EXERCISE PROMPT
Reproduce every entry precisely as written.

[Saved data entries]

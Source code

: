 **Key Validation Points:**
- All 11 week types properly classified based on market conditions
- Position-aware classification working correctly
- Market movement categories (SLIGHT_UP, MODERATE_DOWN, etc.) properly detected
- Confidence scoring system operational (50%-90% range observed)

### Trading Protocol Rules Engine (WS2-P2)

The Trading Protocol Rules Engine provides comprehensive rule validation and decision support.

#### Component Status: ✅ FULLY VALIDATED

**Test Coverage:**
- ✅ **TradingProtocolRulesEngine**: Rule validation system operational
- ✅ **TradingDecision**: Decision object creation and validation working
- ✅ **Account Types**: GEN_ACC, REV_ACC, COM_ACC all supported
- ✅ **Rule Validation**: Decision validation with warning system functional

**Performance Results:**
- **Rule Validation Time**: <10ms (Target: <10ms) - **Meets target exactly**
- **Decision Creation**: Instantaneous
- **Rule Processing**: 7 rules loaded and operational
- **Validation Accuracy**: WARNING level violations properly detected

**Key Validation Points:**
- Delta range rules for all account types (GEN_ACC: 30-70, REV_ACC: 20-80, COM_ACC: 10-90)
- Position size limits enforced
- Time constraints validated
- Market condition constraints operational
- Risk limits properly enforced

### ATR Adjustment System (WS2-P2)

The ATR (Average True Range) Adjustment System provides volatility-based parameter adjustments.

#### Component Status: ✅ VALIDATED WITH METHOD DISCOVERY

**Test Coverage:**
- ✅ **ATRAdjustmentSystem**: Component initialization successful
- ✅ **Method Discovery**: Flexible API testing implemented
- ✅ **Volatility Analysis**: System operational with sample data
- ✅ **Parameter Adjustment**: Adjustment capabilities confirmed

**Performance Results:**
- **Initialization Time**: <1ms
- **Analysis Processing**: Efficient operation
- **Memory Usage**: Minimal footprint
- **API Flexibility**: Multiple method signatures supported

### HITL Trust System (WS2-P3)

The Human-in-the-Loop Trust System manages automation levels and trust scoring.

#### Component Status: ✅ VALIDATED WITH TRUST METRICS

SOLVED EXERCISE
Source code

: **Key Validation Points:**
- All 11 week types properly classified based on market conditions
- Position-aware classification working correctly
- Market movement categories (SLIGHT_UP, MODERATE_DOWN, etc.) properly detected
- Confidence scoring system operational (50%-90% range observed)

### Trading Protocol Rules Engine (WS2-P2)

The Trading Protocol Rules Engine provides comprehensive rule validation and decision support.

#### Component Status: ✅ FULLY VALIDATED

**Test Coverage:**
- ✅ **TradingProtocolRulesEngine**: Rule validation system operational
- ✅ **TradingDecision**: Decision object creation and validation working
- ✅ **Account Types**: GEN_ACC, REV_ACC, COM_ACC all supported
- ✅ **Rule Validation**: Decision validation with warning system functional

**Performance Results:**
- **Rule Validation Time**: <10ms (Target: <10ms) - **Meets target exactly**
- **Decision Creation**: Instantaneous
- **Rule Processing**: 7 rules loaded and operational
- **Validation Accuracy**: WARNING level violations properly detected

**Key Validation Points:**
- Delta range rules for all account types (GEN_ACC: 30-70, REV_ACC: 20-80, COM_ACC: 10-90)
- Position size limits enforced
- Time constraints validated
- Market condition constraints operational
- Risk limits properly enforced

### ATR Adjustment System (WS2-P2)

The ATR (Average True Range) Adjustment System provides volatility-based parameter adjustments.

#### Component Status: ✅ VALIDATED WITH METHOD DISCOVERY

**Test Coverage:**
- ✅ **ATRAdjustmentSystem**: Component initialization successful
- ✅ **Method Discovery**: Flexible API testing implemented
- ✅ **Volatility Analysis**: System operational with sample data
- ✅ **Parameter Adjustment**: Adjustment capabilities confirmed

**Performance Results:**
- **Initialization Time**: <1ms
- **Analysis Processing**: Efficient operation
- **Memory Usage**: Minimal footprint
- **API Flexibility**: Multiple method signatures supported

### HITL Trust System (WS2-P3)

The Human-in-the-Loop Trust System manages automation levels and trust scoring.

#### Component Status: ✅ VALIDATED WITH TRUST METRICS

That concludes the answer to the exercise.